EXERCISE DATA:
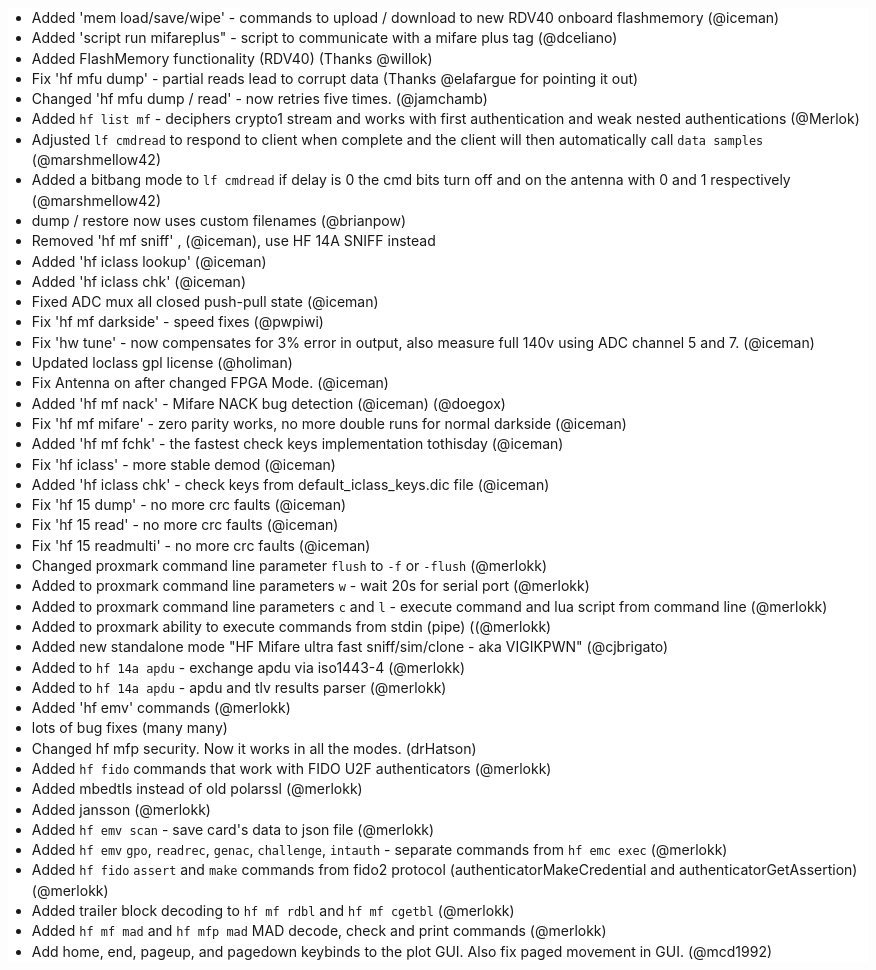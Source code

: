  - Added 'mem load/save/wipe' - commands to upload / download to new RDV40 onboard flashmemory (@iceman)
 - Added 'script run mifareplus" - script to communicate with a mifare plus tag (@dceliano)
 - Added FlashMemory functionality  (RDV40)  (Thanks @willok)
 - Fix 'hf mfu dump' - partial reads lead to corrupt data (Thanks @elafargue for pointing it out)
 - Changed 'hf mfu dump / read'  - now retries five times. (@jamchamb)
 - Added `hf list mf` - deciphers crypto1 stream and works with first authentication and weak nested authentications (@Merlok)
 - Adjusted `lf cmdread` to respond to client when complete and the client will then automatically call `data samples` (@marshmellow42)
 - Added a bitbang mode to `lf cmdread` if delay is 0 the cmd bits turn off and on the antenna with 0 and 1 respectively (@marshmellow42)
 - dump / restore now uses custom filenames (@brianpow)
 - Removed 'hf mf sniff' ,  (@iceman),  use HF 14A SNIFF instead
 - Added 'hf iclass lookup' (@iceman)
 - Added 'hf iclass chk' (@iceman)
 - Fixed ADC mux all closed push-pull state (@iceman)
 - Fix 'hf mf darkside' - speed fixes (@pwpiwi)
 - Fix 'hw tune'  -  now compensates for 3% error in output,  also measure full 140v using ADC channel 5 and 7.  (@iceman)
 - Updated loclass gpl license (@holiman)
 - Fix Antenna on after changed FPGA Mode. (@iceman)
 - Added 'hf mf nack' - Mifare NACK bug detection (@iceman) (@doegox)
 - Fix 'hf mf mifare' - zero parity works, no more double runs for normal darkside (@iceman)
 - Added 'hf mf fchk' - the fastest check keys implementation tothisday (@iceman)
 - Fix 'hf iclass' - more stable demod (@iceman)
 - Added 'hf iclass chk'  - check keys from default_iclass_keys.dic file (@iceman)
 - Fix 'hf 15 dump' - no more crc faults (@iceman)
 - Fix 'hf 15 read' - no more crc faults (@iceman)
 - Fix 'hf 15 readmulti' - no more crc faults (@iceman)
 - Changed proxmark command line parameter `flush` to `-f` or `-flush` (@merlokk)
 - Added to proxmark command line parameters `w` - wait 20s for serial port (@merlokk)
 - Added to proxmark command line parameters `c` and `l` - execute command and lua script from command line (@merlokk)
 - Added to proxmark ability to execute commands from stdin (pipe) ((@merlokk)
 - Added new standalone mode "HF Mifare ultra fast sniff/sim/clone - aka VIGIKPWN"  (@cjbrigato)
 - Added to `hf 14a apdu` - exchange apdu via iso1443-4 (@merlokk)
 - Added to `hf 14a apdu` - apdu and tlv results parser (@merlokk)
 - Added 'hf emv' commands  (@merlokk)
 - lots of bug fixes (many many)
 - Changed hf mfp security. Now it works in all the modes. (drHatson)
 - Added `hf fido` commands that work with FIDO U2F authenticators (@merlokk)
 - Added mbedtls instead of old polarssl (@merlokk)
 - Added jansson (@merlokk)
 - Added `hf emv scan` - save card's data to json file (@merlokk)
 - Added `hf emv` `gpo`, `readrec`, `genac`, `challenge`, `intauth` - separate commands from `hf emc exec` (@merlokk)
 - Added  `hf fido` `assert` and `make` commands from fido2 protocol (authenticatorMakeCredential and authenticatorGetAssertion) (@merlokk)
 - Added trailer block decoding to `hf mf rdbl` and `hf mf cgetbl` (@merlokk)
 - Added `hf mf mad` and `hf mfp mad` MAD decode, check and print commands (@merlokk)
 - Add home, end, pageup, and pagedown keybinds to the plot GUI. Also fix paged movement in GUI. (@mcd1992)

PROBLEM REQUIREMENTS: Please copy, exactly as written, every line in the listing above from the line with "- Added 'hf iclass chk' (@iceman)" up to and including the line with "- Fix 'hf mf mifare'".

EXPECTED ANSWER:
 - Added 'hf iclass chk' (@iceman)
 - Fixed ADC mux all closed push-pull state (@iceman)
 - Fix 'hf mf darkside' - speed fixes (@pwpiwi)
 - Fix 'hw tune'  -  now compensates for 3% error in output,  also measure full 140v using ADC channel 5 and 7.  (@iceman)
 - Updated loclass gpl license (@holiman)
 - Fix Antenna on after changed FPGA Mode. (@iceman)
 - Added 'hf mf nack' - Mifare NACK bug detection (@iceman) (@doegox)
 - Fix 'hf mf mifare' - zero parity works, no more double runs for normal darkside (@iceman)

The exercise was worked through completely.